Diversify your portfolio with these types of investments.
The U.S. economy's post-COVID-19 pandemic recovery has not followed a textbook pattern. Instead, Americans are coping with problems they haven't encountered in decades: inflation, a labor shortage, supply chain problems, and sky-high gas prices. Despite these troubles, the stock market has been recovering nicely since the middle of 2020.
As 2022 approaches, though, there are credible concerns that stock market values may decline sharply if inflation continues to rise. This possibility can make the staunchest stock investor think about developing a more diversified portfolio as a hedge against uncertain market conditions.
Fortunately, there are plenty of different types of investments beyond stocks and mutual funds that can help you reduce portfolio risk.
Why Diversify Your Portfolio with Various Types of Investments?
The most successful personal finance plans include a balanced portfolio. Having a balanced portfolio reduces possible volatility from short-term price fluctuations. You can create a balanced portfolio by grouping investments that take different paths to appreciation. In other words, these investments have a low correlation. For example, suppose you have only two types of assets in your portfolio: 50% tech stocks and 50% travel-related stocks.
If the airline workers went on strike, 50% of your portfolio would likely go down because the travel industry relies on the airline industry. But, on the other hand, your tech holdings would either stay the same or appreciate. So, having a balanced portfolio helps you reduce the likelihood of your portfolio being 75% to 100% down.
What Are Some Investment Options That Don't Involve Stocks?
If you want to add diversification to your portfolio, many types of investments have a low correlation to stocks and mutual funds. Here are four excellent investments that offer a potential healthy return and balance to your portfolio.
You have access to several types of real estate investing opportunities. Your choice depends on how much money you want to commit and if you wish to be an active or passive investor. Also, you have the option of selecting a combination of real estate investment types.
Buying rental property is the traditional and straightforward way of investing in real estate. After securing a loan from a bank, you can acquire an apartment complex, multi-family home, or a house with a down payment as the initial investment. Your return on investment (ROI) comes from property appreciation and rental income.

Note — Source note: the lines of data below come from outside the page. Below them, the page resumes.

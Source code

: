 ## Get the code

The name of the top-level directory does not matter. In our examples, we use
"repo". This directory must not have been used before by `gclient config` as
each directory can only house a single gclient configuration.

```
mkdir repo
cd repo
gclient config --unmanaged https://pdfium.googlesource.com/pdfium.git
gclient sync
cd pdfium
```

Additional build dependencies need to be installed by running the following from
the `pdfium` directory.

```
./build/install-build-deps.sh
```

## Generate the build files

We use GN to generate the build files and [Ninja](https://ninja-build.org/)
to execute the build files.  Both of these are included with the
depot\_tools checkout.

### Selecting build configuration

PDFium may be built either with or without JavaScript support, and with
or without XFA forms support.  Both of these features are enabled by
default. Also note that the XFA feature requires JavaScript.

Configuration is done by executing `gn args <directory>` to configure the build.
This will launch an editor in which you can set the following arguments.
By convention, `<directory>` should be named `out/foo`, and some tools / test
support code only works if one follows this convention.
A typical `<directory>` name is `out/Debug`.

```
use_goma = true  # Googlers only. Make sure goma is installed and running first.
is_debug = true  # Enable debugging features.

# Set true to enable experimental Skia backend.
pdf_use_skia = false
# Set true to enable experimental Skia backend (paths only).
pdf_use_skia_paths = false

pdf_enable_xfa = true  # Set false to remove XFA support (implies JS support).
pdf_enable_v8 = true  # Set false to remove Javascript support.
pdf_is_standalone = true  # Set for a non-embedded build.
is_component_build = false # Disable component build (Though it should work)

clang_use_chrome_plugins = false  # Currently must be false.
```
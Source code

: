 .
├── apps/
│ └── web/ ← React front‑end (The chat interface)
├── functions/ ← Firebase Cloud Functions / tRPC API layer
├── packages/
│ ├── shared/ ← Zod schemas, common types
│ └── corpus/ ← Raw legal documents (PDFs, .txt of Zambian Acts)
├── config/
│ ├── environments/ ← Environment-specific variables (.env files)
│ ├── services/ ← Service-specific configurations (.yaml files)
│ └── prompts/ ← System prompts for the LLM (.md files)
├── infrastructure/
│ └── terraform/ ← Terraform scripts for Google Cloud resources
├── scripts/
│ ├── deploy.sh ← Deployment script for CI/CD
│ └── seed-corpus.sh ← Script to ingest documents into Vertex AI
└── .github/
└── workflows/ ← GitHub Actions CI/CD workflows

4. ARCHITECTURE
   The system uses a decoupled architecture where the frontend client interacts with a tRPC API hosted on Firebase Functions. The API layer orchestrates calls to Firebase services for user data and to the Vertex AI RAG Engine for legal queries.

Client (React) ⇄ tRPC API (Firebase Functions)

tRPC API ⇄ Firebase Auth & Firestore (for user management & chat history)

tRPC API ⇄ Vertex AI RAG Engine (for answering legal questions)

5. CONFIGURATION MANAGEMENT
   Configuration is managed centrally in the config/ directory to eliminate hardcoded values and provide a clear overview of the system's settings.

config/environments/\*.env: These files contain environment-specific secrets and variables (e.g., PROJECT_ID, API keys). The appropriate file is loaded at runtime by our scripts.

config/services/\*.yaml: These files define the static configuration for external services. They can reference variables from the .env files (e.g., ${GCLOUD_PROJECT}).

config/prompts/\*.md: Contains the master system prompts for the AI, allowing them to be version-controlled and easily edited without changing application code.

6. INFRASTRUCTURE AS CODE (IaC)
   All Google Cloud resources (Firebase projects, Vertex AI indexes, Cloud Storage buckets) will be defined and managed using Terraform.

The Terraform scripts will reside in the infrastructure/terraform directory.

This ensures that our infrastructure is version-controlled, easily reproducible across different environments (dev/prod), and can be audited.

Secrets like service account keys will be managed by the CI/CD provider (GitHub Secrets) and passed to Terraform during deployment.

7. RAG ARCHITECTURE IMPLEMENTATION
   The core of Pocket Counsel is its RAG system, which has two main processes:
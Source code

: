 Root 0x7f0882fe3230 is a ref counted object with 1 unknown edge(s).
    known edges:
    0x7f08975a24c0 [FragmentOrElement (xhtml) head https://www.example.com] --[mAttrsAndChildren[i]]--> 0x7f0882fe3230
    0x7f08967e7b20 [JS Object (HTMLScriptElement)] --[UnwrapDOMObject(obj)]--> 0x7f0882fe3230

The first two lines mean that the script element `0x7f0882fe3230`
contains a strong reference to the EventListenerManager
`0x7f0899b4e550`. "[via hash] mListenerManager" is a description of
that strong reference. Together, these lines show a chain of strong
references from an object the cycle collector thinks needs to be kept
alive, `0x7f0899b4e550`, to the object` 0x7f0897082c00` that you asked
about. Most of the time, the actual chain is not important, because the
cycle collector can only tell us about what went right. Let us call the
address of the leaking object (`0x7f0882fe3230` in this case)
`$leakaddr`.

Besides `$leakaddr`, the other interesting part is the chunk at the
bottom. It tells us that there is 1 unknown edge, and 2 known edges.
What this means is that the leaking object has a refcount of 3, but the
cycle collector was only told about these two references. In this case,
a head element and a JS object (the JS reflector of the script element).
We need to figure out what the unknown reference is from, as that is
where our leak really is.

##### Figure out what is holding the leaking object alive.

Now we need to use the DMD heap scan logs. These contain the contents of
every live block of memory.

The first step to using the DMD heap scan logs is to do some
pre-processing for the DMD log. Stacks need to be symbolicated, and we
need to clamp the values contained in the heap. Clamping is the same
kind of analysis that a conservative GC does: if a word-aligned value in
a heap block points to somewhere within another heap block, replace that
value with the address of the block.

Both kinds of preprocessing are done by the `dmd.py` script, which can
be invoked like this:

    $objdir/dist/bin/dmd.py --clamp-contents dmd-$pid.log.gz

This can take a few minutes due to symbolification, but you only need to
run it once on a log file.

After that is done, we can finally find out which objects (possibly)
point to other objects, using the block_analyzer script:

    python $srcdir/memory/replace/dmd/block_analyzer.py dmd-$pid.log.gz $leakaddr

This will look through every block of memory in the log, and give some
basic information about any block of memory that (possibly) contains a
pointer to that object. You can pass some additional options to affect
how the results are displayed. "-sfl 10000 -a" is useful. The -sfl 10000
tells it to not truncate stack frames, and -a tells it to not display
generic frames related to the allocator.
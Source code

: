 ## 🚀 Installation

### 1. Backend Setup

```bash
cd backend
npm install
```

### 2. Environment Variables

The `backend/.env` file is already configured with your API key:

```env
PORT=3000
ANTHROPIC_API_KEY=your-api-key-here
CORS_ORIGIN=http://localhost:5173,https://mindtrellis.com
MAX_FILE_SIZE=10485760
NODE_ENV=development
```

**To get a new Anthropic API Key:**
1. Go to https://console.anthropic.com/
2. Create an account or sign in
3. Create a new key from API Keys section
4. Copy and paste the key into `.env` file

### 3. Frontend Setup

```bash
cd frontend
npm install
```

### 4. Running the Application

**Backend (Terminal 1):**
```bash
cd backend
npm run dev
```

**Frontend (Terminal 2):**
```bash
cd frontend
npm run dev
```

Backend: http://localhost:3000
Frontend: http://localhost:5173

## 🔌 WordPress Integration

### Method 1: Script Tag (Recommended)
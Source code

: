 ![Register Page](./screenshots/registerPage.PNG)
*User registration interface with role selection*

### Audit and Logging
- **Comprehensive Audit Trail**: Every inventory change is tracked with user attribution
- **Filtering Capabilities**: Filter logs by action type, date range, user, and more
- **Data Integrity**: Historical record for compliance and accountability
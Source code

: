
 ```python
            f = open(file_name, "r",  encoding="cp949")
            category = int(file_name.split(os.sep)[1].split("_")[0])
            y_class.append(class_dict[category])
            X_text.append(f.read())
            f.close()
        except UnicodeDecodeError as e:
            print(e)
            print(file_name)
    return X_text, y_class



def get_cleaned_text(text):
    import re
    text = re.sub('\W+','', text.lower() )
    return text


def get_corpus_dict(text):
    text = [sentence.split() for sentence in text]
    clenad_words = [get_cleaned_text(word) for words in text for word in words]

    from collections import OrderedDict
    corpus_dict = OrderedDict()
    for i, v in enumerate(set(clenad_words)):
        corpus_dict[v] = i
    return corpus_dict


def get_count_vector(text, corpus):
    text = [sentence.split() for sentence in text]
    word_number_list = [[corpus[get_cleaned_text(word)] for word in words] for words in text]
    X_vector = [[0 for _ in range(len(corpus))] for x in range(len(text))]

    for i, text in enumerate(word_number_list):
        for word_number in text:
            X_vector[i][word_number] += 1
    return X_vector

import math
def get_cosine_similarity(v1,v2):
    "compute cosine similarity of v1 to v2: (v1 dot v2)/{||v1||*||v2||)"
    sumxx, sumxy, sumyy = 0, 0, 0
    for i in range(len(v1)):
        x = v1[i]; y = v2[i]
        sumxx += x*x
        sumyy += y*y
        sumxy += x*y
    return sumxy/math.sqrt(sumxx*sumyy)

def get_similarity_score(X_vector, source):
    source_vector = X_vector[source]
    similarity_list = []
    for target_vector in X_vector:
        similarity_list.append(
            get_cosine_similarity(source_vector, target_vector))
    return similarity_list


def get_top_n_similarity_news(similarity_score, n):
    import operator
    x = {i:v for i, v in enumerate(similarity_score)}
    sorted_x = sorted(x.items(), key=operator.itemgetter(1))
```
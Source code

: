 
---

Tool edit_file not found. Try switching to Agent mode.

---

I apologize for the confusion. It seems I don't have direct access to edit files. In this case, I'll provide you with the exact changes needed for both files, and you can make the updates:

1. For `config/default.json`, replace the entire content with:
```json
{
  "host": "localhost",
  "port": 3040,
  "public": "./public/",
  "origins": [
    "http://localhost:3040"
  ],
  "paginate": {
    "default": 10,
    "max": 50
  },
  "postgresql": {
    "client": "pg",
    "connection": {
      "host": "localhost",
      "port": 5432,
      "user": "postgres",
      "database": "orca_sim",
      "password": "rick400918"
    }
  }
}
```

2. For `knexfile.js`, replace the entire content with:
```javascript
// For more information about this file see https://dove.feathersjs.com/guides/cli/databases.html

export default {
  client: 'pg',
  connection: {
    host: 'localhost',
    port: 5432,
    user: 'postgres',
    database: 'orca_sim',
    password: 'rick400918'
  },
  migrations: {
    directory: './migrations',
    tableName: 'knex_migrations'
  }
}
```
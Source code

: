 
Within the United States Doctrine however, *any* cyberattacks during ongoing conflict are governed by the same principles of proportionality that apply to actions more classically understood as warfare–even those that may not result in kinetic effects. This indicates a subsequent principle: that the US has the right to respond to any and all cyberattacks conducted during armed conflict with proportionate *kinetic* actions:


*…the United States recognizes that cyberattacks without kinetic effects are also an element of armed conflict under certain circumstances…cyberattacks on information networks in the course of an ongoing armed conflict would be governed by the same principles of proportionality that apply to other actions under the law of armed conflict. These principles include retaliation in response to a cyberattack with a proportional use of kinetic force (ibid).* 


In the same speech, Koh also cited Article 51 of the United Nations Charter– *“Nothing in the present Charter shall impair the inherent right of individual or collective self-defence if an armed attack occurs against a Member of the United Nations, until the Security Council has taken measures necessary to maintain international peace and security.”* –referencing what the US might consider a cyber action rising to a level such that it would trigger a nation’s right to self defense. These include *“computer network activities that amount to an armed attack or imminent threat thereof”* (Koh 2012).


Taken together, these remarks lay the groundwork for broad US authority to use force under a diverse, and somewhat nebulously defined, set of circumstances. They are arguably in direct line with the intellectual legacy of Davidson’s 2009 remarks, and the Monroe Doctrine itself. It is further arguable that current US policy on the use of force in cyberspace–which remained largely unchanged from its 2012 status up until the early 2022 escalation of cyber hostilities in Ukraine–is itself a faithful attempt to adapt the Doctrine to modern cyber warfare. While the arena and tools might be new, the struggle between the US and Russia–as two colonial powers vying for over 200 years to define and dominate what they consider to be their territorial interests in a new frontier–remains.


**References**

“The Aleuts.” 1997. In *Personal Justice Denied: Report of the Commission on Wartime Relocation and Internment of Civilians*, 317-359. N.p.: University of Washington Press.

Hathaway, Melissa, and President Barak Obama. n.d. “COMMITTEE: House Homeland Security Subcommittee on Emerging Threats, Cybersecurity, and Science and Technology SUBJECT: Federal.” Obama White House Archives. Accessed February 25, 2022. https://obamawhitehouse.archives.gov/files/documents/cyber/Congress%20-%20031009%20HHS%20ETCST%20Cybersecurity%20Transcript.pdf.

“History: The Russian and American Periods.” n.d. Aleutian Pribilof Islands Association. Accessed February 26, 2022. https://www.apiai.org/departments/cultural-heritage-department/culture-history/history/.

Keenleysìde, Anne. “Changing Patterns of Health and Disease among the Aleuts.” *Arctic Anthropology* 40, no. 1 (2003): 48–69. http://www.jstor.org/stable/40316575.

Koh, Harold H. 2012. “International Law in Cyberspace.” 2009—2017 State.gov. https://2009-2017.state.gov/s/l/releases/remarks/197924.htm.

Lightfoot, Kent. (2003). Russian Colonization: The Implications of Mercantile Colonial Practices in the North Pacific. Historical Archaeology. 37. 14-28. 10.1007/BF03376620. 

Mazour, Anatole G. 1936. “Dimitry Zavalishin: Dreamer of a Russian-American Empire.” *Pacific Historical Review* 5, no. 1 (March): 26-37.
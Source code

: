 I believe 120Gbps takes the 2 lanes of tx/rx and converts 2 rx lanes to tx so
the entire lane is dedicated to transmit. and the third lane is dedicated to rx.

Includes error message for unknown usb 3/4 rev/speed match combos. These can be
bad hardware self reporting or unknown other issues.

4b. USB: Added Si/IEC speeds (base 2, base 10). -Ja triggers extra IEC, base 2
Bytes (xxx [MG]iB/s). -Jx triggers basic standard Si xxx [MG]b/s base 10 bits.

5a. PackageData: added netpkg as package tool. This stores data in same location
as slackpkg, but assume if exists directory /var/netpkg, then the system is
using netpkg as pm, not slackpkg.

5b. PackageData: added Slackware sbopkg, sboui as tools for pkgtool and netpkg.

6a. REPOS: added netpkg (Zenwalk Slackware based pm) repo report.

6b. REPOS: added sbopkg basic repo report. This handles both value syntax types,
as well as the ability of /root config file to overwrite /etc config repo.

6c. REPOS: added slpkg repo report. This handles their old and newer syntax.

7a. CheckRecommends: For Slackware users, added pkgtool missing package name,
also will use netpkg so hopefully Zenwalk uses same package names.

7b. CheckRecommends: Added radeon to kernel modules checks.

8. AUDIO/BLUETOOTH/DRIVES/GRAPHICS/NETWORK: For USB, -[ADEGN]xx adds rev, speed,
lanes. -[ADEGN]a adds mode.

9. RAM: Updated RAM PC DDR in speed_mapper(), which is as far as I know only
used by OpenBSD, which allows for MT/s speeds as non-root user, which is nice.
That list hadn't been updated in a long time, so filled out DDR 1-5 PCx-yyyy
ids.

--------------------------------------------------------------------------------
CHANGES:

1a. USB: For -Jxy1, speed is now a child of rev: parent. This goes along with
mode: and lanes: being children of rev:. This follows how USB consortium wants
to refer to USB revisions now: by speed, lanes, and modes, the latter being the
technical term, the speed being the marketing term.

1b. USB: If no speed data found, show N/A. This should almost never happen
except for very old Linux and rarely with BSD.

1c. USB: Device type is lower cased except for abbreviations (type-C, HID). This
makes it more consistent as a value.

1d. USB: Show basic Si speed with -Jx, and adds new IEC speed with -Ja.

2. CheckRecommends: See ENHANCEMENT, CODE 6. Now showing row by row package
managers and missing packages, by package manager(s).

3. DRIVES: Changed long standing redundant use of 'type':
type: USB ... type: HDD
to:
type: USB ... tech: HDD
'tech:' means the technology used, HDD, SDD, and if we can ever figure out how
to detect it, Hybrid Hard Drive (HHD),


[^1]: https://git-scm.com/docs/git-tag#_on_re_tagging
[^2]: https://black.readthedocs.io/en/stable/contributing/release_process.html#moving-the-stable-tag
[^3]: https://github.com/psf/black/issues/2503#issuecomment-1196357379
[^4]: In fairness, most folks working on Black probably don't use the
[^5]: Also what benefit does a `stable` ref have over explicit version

In some cases, you can receive passive income from the rental income minus mortgage payment, taxes, insurance, and maintenance. Unless you hire a management company, you will have to do almost all of the property managerial work yourself, including:
- Recruiting and dealing with tenants
- Collecting rents and handling evictions
- Overseeing maintenance and repairs of the properties
- Managing the payment arrangements for the mortgage, taxes, insurance, and other bills
- Bookkeeping and other administrative tasks
The heavy responsibilities of conventional real estate investing motivate many investors to invest in property through a real estate investment trust (REIT). REITs invest in real estate projects like warehouses, hotels, commercial buildings, and homes. This type of liquid real estate investment allows you to include real estate in your portfolio without committing a lot of money and large blocks of time researching and managing properties.
Immune to adverse market swings, bonds act as a hedge investment in your portfolio because they offer a steady rate of return over a specified period. Plus, with U.S. Treasury bonds, you can count on Uncle Sam paying you the interest payment according to the term conditions of the bond.
These government-issued bonds come in two classes: Series E.E. and Series I. The Series E.E. bond comes with a fixed interest rate, and the Series I bond's interest rate contains an inflation rate-based component. Like most low-risk investments, U.S. Treasury bonds have a low return, and the Series 1 bond could underperform in zero inflation periods.
Gold is the ultimate anchor investment in a portfolio with multiple assets. This coveted asset is a tangible hedge against inflation that holds value over the long term, and it competes well against stocks. In addition, because of its low correlation to other investments, gold serves as a potent diversifier, and it's as liquid as money.
You can buy gold in various ways, such as:
- Gold accounts
- Gold stocks, futures, and options
- Gold ETFs & Mutual Funds
- Gold Mining companies
In case of a complete financial market bust, the best way is to buy gold in the form of bars, coins, chains, and other actual gold items. For balancing purposes, prudent investors fill about 5% to 10% of their portfolios with gold.
Peer to Peer Lending
Peer to Peer lending offers you an investment opportunity once reserved for very wealthy individuals and commercial lending institutions. Through online peer-to-peer platforms like Lending Club and Upstart, you can join a group of other investors to lend money to prequalified borrowers. In return, you will receive a fixed monthly repayment plus the interest owed.
The average return from peer-to-peer lending is between 4% to 9%. Lending to risky borrowers has the highest return potential (but may feel icky in the process). If the borrower defaults, you lose the money invested in that loan. However, since you can invest as little as $25 per loan, you can minimize your risk exposure by spreading your funds over as many notes as you like.
Investment Options for Stability and Portfolio Health
Diversifying your investment portfolio is a wise move because having the bulk of your money in one asset class can leave you too vulnerable to turbulent market conditions. In addition, technological advances and entrepreneurial innovation have provided investors with more viable investment alternatives to stocks and mutual funds.